=== Given information ===

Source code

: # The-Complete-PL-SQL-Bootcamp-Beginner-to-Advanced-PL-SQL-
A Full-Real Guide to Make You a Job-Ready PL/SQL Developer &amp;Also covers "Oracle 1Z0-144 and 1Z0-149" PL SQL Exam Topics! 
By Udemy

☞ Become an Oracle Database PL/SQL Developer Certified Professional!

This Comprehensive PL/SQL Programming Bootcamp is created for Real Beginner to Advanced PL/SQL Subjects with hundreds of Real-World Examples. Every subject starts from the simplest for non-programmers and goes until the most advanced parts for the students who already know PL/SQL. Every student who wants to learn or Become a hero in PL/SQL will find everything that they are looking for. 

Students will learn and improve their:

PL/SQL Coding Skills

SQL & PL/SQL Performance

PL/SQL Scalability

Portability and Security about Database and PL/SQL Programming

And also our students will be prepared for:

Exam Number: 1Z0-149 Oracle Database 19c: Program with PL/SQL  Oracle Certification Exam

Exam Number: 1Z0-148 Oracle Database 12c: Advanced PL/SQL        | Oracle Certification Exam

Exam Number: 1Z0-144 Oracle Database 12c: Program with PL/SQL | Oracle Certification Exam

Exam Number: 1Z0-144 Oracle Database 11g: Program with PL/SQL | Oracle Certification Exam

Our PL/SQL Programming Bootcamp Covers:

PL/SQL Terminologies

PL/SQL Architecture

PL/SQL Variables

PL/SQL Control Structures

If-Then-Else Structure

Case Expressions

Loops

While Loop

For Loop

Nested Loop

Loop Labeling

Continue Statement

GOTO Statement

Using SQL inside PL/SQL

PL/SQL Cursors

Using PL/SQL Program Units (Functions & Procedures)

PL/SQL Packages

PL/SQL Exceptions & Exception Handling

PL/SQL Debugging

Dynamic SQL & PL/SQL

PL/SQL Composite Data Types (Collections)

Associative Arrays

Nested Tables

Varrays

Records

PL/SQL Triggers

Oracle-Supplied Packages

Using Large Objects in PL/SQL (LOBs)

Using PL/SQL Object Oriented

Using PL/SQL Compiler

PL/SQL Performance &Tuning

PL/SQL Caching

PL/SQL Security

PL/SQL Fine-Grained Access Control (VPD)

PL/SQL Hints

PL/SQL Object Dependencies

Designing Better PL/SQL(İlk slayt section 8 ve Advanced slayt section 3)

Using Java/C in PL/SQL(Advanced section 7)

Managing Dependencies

===
=== Given information ===

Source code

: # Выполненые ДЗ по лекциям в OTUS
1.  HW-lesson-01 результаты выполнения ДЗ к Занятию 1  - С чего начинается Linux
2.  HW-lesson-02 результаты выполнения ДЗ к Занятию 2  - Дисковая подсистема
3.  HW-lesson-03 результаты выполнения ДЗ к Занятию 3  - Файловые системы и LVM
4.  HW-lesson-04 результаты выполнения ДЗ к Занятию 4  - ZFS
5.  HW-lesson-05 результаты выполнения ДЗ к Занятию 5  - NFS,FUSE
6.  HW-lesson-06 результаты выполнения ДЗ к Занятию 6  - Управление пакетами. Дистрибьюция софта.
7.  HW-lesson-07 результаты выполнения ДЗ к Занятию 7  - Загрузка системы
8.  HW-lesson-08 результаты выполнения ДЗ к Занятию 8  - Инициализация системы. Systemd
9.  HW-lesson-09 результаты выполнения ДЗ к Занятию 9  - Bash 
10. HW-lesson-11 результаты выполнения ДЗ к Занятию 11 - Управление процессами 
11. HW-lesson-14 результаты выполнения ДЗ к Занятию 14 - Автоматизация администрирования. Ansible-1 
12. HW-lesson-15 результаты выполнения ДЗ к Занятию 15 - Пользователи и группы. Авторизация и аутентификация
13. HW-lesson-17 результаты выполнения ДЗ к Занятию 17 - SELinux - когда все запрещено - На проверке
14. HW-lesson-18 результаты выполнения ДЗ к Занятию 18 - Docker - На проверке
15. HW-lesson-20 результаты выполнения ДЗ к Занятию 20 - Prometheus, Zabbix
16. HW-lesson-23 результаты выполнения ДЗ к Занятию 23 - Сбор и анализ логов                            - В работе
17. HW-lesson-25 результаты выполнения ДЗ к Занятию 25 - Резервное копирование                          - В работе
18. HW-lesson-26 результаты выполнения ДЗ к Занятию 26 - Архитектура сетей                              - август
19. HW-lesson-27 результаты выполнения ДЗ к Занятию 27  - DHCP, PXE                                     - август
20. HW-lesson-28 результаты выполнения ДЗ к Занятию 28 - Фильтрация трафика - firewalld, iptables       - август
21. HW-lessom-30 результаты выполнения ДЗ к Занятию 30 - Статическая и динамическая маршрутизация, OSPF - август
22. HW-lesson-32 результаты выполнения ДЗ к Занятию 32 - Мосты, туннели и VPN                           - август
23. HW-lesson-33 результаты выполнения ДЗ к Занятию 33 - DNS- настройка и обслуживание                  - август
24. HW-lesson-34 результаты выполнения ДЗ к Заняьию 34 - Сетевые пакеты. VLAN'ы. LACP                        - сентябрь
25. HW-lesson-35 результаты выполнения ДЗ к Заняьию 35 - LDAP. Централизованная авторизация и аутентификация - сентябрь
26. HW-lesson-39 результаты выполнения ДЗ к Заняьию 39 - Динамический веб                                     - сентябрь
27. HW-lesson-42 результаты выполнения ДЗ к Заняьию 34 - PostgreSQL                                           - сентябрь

===

## What the task asks
Wherever the word "Управление" turns up in the records, copy out the line it is on.

## Task solution
6.  HW-lesson-06 результаты выполнения ДЗ к Занятию 6  - Управление пакетами. Дистрибьюция софта.
10. HW-lesson-11 результаты выполнения ДЗ к Занятию 11 - Управление процессами 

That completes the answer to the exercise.